Search code examples
kubeflowgoogle-cloud-vertex-aikubeflow-pipelines

Is it possible to import custom source files into Kubeflow components?


I know that Kubeflow only modifies the container with the specified libraries to be installed. But I want to use my custom module in the training Component section of the pipeline.

So let me clarify my case; I'm deploying a GCP Vertex AI pipeline which exists of preprocessing and training steps. And there is also custom library that I created using some libraries like scikit.
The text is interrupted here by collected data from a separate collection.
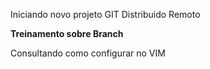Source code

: Iniciando novo projeto GIT Distribuido Remoto

<b>Treinamento sobre Branch</b>

Consultando como configurar no VIM
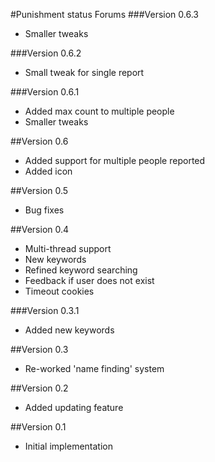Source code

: #Punishment status Forums
###Version 0.6.3
* Smaller tweaks

###Version 0.6.2
* Small tweak for single report

###Version 0.6.1
* Added max count to multiple people
* Smaller tweaks

##Version 0.6
* Added support for multiple people reported
* Added icon

##Version 0.5
* Bug fixes

##Version 0.4
* Multi-thread support
* New keywords
* Refined keyword searching
* Feedback if user does not exist
* Timeout cookies

###Version 0.3.1
* Added new keywords

##Version 0.3
* Re-worked 'name finding' system

##Version 0.2
* Added updating feature

##Version 0.1
* Initial implementation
My main issue is that I want to re-use that library objects within my training step which looks like;

    packages_to_install = [
        "pandas",
        "sklearn",
        "mycustomlibrary?"
    ],
)
def train_xgb_model(
    dataset: Input[Dataset],
    model_artifact: Output[Model]
):
    
    from MyCustomLibrary import XGBClassifier
    import pandas as pd
    
    data = pd.read_csv(dataset.path)

    model = XGBClassifier(
        objective="binary:logistic"
    )
    model.fit(
        data.drop(columns=["target"]),
        data.target,
    )

    score = model.score(
        data.drop(columns=["target"]),
        data.target,
    )

    model_artifact.metadata["train_score"] = float(score)
    model_artifact.metadata["framework"] = "XGBoost"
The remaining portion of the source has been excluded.